— PROBLEM —
All of the records must be set down again word for word.
......
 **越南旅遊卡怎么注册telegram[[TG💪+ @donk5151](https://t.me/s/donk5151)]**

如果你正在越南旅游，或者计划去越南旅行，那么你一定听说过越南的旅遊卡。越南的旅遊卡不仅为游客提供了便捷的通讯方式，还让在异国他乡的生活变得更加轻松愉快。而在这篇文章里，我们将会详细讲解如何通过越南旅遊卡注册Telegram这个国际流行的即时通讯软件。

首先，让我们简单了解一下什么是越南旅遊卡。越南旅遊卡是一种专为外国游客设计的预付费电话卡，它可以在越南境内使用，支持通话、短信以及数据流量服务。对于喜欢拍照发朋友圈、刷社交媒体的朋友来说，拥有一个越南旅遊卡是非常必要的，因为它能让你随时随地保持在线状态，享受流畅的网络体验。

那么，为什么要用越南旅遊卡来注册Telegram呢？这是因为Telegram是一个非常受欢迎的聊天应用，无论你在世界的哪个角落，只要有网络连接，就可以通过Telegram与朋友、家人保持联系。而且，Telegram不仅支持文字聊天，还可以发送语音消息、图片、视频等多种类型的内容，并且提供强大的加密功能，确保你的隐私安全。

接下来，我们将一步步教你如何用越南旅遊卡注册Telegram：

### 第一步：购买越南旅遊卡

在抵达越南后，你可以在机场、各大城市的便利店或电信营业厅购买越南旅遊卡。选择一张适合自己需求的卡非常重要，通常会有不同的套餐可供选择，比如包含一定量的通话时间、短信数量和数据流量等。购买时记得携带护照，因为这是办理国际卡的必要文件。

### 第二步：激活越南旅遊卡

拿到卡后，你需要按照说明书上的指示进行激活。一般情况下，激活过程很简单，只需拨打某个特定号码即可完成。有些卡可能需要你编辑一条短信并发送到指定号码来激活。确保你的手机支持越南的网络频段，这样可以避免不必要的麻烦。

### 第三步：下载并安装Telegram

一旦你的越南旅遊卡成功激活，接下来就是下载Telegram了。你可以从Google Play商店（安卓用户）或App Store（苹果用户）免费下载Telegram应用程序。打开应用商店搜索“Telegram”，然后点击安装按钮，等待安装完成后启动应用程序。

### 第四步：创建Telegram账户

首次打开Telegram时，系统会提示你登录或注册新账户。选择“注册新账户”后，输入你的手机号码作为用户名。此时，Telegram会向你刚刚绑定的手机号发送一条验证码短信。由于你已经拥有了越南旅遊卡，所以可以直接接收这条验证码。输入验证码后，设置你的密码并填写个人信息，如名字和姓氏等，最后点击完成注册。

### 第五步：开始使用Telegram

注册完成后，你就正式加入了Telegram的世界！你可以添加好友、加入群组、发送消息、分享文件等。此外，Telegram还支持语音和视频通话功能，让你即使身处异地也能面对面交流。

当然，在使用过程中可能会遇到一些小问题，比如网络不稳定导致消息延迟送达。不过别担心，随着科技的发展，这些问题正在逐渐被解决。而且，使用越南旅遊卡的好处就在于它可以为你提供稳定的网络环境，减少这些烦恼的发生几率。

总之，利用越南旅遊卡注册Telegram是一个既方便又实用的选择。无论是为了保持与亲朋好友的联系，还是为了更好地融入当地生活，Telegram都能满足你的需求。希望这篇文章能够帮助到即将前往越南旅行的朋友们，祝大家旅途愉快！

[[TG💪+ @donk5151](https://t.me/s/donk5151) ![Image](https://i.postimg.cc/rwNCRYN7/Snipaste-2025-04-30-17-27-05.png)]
......
— EXERCISE RESULT —
 **越南旅遊卡怎么注册telegram[[TG💪+ @donk5151](https://t.me/s/donk5151)]**

如果你正在越南旅游，或者计划去越南旅行，那么你一定听说过越南的旅遊卡。越南的旅遊卡不仅为游客提供了便捷的通讯方式，还让在异国他乡的生活变得更加轻松愉快。而在这篇文章里，我们将会详细讲解如何通过越南旅遊卡注册Telegram这个国际流行的即时通讯软件。

首先，让我们简单了解一下什么是越南旅遊卡。越南旅遊卡是一种专为外国游客设计的预付费电话卡，它可以在越南境内使用，支持通话、短信以及数据流量服务。对于喜欢拍照发朋友圈、刷社交媒体的朋友来说，拥有一个越南旅遊卡是非常必要的，因为它能让你随时随地保持在线状态，享受流畅的网络体验。

那么，为什么要用越南旅遊卡来注册Telegram呢？这是因为Telegram是一个非常受欢迎的聊天应用，无论你在世界的哪个角落，只要有网络连接，就可以通过Telegram与朋友、家人保持联系。而且，Telegram不仅支持文字聊天，还可以发送语音消息、图片、视频等多种类型的内容，并且提供强大的加密功能，确保你的隐私安全。

接下来，我们将一步步教你如何用越南旅遊卡注册Telegram：

### 第一步：购买越南旅遊卡

在抵达越南后，你可以在机场、各大城市的便利店或电信营业厅购买越南旅遊卡。选择一张适合自己需求的卡非常重要，通常会有不同的套餐可供选择，比如包含一定量的通话时间、短信数量和数据流量等。购买时记得携带护照，因为这是办理国际卡的必要文件。

### 第二步：激活越南旅遊卡

拿到卡后，你需要按照说明书上的指示进行激活。一般情况下，激活过程很简单，只需拨打某个特定号码即可完成。有些卡可能需要你编辑一条短信并发送到指定号码来激活。确保你的手机支持越南的网络频段，这样可以避免不必要的麻烦。

### 第三步：下载并安装Telegram

一旦你的越南旅遊卡成功激活，接下来就是下载Telegram了。你可以从Google Play商店（安卓用户）或App Store（苹果用户）免费下载Telegram应用程序。打开应用商店搜索“Telegram”，然后点击安装按钮，等待安装完成后启动应用程序。

### 第四步：创建Telegram账户

首次打开Telegram时，系统会提示你登录或注册新账户。选择“注册新账户”后，输入你的手机号码作为用户名。此时，Telegram会向你刚刚绑定的手机号发送一条验证码短信。由于你已经拥有了越南旅遊卡，所以可以直接接收这条验证码。输入验证码后，设置你的密码并填写个人信息，如名字和姓氏等，最后点击完成注册。

### 第五步：开始使用Telegram

注册完成后，你就正式加入了Telegram的世界！你可以添加好友、加入群组、发送消息、分享文件等。此外，Telegram还支持语音和视频通话功能，让你即使身处异地也能面对面交流。

当然，在使用过程中可能会遇到一些小问题，比如网络不稳定导致消息延迟送达。不过别担心，随着科技的发展，这些问题正在逐渐被解决。而且，使用越南旅遊卡的好处就在于它可以为你提供稳定的网络环境，减少这些烦恼的发生几率。

总之，利用越南旅遊卡注册Telegram是一个既方便又实用的选择。无论是为了保持与亲朋好友的联系，还是为了更好地融入当地生活，Telegram都能满足你的需求。希望这篇文章能够帮助到即将前往越南旅行的朋友们，祝大家旅途愉快！

[[TG💪+ @donk5151](https://t.me/s/donk5151) ![Image](https://i.postimg.cc/rwNCRYN7/Snipaste-2025-04-30-17-27-05.png)]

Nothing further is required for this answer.